=== Section Start ===

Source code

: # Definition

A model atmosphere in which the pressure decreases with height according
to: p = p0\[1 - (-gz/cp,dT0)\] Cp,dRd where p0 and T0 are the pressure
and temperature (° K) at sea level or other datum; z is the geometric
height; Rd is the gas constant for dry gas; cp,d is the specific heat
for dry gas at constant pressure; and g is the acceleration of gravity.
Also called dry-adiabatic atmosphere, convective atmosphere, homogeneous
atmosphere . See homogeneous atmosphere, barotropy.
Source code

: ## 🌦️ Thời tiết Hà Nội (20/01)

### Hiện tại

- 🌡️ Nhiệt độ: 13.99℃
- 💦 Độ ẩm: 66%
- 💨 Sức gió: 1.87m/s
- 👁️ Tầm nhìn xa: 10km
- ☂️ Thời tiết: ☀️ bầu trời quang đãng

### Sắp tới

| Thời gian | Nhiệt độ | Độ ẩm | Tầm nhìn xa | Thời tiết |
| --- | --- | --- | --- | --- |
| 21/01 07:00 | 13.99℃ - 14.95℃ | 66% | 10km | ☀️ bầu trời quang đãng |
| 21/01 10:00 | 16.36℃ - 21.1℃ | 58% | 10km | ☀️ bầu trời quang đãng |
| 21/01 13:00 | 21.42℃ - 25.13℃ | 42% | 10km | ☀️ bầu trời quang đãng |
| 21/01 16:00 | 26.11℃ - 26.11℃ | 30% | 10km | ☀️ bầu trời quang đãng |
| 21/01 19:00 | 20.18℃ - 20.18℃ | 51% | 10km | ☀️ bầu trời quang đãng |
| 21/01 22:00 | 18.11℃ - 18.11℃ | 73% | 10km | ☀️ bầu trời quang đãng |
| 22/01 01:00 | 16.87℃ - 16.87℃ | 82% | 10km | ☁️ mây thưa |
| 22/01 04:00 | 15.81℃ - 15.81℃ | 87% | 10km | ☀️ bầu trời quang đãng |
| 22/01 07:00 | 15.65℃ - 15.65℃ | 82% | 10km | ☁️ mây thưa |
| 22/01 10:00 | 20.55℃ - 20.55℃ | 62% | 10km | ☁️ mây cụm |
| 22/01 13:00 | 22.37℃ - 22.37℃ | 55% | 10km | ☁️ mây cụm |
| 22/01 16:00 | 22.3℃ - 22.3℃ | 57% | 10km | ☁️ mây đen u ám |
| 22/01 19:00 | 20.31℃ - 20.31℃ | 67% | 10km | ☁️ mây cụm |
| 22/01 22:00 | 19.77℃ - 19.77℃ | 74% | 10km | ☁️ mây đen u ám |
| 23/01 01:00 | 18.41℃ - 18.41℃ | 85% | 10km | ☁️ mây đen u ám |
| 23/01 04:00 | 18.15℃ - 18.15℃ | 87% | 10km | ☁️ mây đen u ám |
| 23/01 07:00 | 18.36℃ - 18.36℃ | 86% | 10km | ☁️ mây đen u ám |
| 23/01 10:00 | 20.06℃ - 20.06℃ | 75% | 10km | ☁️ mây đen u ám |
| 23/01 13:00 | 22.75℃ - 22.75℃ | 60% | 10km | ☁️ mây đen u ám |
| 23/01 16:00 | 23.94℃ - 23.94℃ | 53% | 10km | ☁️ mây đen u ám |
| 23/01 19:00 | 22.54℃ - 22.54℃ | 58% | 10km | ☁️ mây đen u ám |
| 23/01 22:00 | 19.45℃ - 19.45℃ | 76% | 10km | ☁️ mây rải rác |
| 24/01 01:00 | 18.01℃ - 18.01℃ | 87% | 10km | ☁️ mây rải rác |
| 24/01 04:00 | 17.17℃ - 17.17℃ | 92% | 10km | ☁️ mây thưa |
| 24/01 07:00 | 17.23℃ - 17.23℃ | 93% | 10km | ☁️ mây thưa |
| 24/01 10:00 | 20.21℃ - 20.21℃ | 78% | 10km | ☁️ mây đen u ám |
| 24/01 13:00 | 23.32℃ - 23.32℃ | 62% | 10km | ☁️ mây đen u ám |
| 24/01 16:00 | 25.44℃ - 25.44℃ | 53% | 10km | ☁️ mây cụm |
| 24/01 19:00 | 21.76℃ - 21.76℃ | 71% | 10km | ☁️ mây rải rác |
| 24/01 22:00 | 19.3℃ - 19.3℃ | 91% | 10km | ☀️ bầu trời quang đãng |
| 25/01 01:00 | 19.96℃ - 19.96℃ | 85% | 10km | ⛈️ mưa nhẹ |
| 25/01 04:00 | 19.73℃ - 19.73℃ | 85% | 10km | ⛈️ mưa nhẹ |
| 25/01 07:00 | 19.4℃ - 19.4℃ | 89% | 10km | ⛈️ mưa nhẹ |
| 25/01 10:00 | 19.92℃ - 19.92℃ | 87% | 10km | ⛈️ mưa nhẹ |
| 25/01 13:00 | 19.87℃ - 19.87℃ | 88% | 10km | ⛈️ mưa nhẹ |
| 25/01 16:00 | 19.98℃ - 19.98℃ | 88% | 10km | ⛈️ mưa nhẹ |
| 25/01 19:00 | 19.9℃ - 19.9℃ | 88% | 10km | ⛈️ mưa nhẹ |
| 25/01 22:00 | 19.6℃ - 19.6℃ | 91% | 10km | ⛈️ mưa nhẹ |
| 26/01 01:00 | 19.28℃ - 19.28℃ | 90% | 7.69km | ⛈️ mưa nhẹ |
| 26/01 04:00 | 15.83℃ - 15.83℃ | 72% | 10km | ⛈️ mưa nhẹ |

=== Section End ===

§ **WORK TASK**: Both the line containing "22/01 04:00 |" and the line containing "24/01 01:00 |" belong in the answer. Print them and every line above that falls between them exactly, and no others.

§ **EXPECTED ANSWER**:
| 22/01 04:00 | 15.81℃ - 15.81℃ | 87% | 10km | ☀️ bầu trời quang đãng |
| 22/01 07:00 | 15.65℃ - 15.65℃ | 82% | 10km | ☁️ mây thưa |
| 22/01 10:00 | 20.55℃ - 20.55℃ | 62% | 10km | ☁️ mây cụm |
| 22/01 13:00 | 22.37℃ - 22.37℃ | 55% | 10km | ☁️ mây cụm |
| 22/01 16:00 | 22.3℃ - 22.3℃ | 57% | 10km | ☁️ mây đen u ám |
| 22/01 19:00 | 20.31℃ - 20.31℃ | 67% | 10km | ☁️ mây cụm |
| 22/01 22:00 | 19.77℃ - 19.77℃ | 74% | 10km | ☁️ mây đen u ám |
| 23/01 01:00 | 18.41℃ - 18.41℃ | 85% | 10km | ☁️ mây đen u ám |
| 23/01 04:00 | 18.15℃ - 18.15℃ | 87% | 10km | ☁️ mây đen u ám |
| 23/01 07:00 | 18.36℃ - 18.36℃ | 86% | 10km | ☁️ mây đen u ám |
| 23/01 10:00 | 20.06℃ - 20.06℃ | 75% | 10km | ☁️ mây đen u ám |
| 23/01 13:00 | 22.75℃ - 22.75℃ | 60% | 10km | ☁️ mây đen u ám |
| 23/01 16:00 | 23.94℃ - 23.94℃ | 53% | 10km | ☁️ mây đen u ám |
| 23/01 19:00 | 22.54℃ - 22.54℃ | 58% | 10km | ☁️ mây đen u ám |
| 23/01 22:00 | 19.45℃ - 19.45℃ | 76% | 10km | ☁️ mây rải rác |
| 24/01 01:00 | 18.01℃ - 18.01℃ | 87% | 10km | ☁️ mây rải rác |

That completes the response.